TASK PROMPT :: Whenever a line in the data contains "password", show that line.

EXERCISE MATERIAL ::
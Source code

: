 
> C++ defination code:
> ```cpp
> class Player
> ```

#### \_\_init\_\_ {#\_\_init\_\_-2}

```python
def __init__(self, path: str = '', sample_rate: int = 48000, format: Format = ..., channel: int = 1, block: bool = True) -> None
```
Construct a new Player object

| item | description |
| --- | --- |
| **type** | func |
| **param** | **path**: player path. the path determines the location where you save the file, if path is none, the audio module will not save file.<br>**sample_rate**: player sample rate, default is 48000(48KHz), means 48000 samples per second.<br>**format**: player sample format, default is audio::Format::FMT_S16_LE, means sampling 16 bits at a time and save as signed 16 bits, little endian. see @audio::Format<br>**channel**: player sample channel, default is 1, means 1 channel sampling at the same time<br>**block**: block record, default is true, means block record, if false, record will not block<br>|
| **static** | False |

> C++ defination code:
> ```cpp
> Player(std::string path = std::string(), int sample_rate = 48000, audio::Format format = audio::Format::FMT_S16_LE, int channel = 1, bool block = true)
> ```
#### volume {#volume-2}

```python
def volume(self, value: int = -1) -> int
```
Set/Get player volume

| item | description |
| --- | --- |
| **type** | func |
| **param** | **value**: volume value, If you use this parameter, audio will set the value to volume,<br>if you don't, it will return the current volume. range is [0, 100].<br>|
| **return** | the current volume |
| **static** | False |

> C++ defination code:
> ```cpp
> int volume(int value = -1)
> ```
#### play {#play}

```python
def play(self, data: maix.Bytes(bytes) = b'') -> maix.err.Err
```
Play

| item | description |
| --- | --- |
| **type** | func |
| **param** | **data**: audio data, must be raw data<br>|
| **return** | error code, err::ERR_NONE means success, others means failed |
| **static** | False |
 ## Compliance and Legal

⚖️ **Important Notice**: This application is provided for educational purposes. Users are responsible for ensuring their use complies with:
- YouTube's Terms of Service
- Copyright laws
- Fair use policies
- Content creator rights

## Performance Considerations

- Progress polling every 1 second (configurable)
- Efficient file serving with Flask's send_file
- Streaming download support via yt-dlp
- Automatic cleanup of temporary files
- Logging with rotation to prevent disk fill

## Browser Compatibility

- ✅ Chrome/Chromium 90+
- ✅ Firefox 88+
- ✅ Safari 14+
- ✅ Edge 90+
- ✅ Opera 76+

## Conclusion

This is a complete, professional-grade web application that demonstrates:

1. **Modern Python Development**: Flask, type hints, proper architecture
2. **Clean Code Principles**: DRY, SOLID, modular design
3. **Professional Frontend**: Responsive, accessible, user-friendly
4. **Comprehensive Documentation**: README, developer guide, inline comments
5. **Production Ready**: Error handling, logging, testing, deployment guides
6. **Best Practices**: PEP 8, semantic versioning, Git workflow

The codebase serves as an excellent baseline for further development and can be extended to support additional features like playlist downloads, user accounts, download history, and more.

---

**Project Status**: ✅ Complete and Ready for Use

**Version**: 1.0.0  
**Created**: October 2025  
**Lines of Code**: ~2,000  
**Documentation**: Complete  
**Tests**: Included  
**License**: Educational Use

==

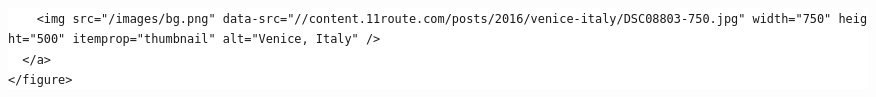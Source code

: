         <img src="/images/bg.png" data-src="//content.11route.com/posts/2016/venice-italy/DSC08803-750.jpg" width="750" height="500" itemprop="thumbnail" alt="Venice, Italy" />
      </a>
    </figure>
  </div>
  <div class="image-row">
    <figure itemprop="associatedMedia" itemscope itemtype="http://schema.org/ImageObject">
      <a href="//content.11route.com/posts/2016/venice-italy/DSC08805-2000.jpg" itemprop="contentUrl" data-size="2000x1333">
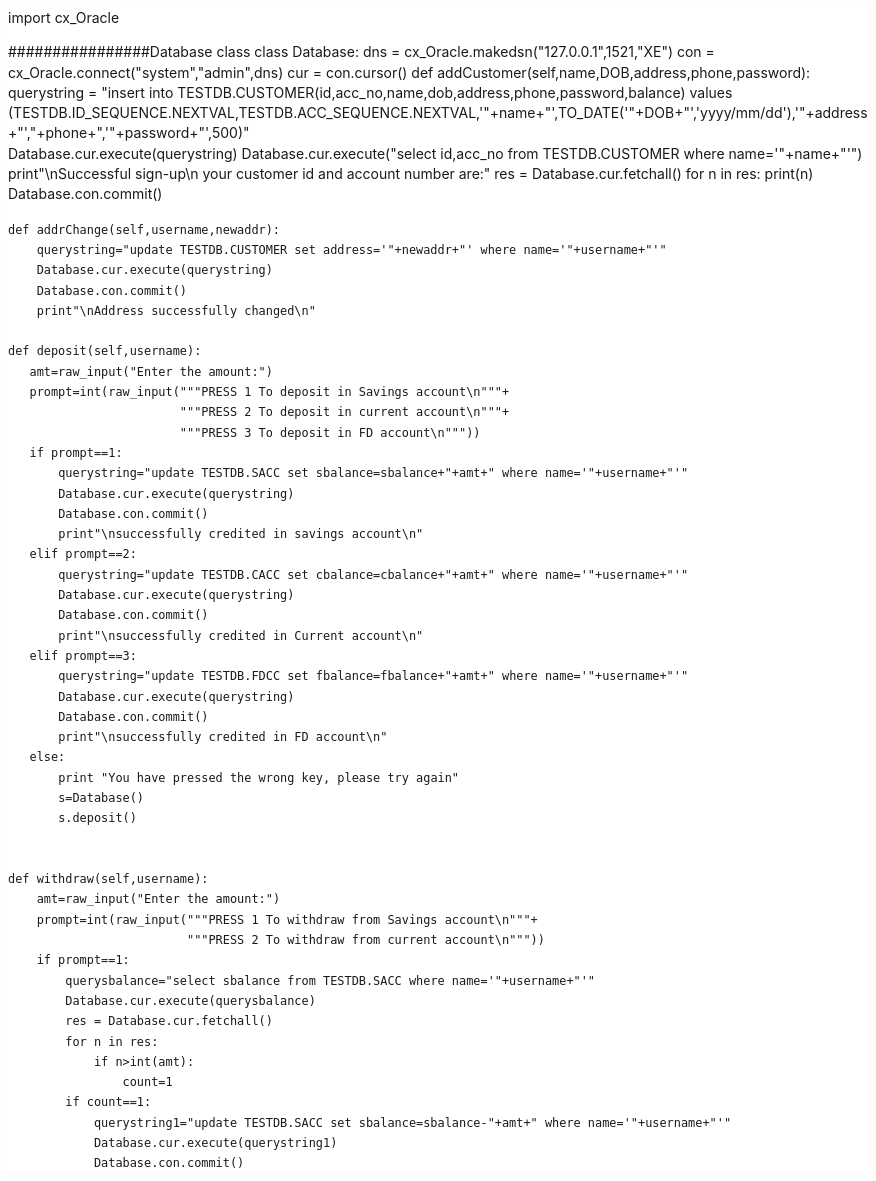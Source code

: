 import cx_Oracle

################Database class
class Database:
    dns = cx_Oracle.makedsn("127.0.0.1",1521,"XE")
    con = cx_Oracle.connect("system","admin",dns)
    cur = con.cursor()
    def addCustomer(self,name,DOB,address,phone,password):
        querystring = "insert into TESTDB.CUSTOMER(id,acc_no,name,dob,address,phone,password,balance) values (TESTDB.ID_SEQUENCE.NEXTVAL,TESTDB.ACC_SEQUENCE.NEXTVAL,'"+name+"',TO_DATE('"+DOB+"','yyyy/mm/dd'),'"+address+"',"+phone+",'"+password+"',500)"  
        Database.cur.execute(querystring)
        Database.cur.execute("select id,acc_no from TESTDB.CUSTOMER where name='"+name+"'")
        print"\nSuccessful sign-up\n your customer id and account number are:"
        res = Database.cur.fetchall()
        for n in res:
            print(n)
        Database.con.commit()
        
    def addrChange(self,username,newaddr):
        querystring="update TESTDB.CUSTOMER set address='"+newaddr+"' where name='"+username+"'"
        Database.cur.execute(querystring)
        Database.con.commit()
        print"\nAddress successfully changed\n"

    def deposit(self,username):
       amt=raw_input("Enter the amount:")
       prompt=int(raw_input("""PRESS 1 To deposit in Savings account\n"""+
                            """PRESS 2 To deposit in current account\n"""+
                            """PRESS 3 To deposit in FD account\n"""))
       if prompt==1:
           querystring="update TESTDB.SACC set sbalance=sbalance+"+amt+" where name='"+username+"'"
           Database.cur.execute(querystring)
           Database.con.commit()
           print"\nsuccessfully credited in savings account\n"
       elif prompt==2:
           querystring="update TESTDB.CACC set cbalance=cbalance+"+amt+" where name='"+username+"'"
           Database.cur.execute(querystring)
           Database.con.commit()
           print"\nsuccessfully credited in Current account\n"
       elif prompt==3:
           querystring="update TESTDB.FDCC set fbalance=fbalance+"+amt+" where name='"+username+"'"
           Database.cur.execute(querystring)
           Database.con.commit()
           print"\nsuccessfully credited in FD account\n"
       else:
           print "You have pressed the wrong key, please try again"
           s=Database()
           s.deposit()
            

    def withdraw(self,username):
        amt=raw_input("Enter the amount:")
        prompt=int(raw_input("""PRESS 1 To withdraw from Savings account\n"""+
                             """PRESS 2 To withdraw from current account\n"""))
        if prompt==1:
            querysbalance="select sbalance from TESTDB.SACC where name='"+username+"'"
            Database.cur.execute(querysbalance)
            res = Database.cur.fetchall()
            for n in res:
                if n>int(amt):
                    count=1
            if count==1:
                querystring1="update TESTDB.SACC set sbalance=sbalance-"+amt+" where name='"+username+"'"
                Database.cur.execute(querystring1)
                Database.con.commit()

REPLY TO THE TASK ::
    def addCustomer(self,name,DOB,address,phone,password):
        querystring = "insert into TESTDB.CUSTOMER(id,acc_no,name,dob,address,phone,password,balance) values (TESTDB.ID_SEQUENCE.NEXTVAL,TESTDB.ACC_SEQUENCE.NEXTVAL,'"+name+"',TO_DATE('"+DOB+"','yyyy/mm/dd'),'"+address+"',"+phone+",'"+password+"',500)"  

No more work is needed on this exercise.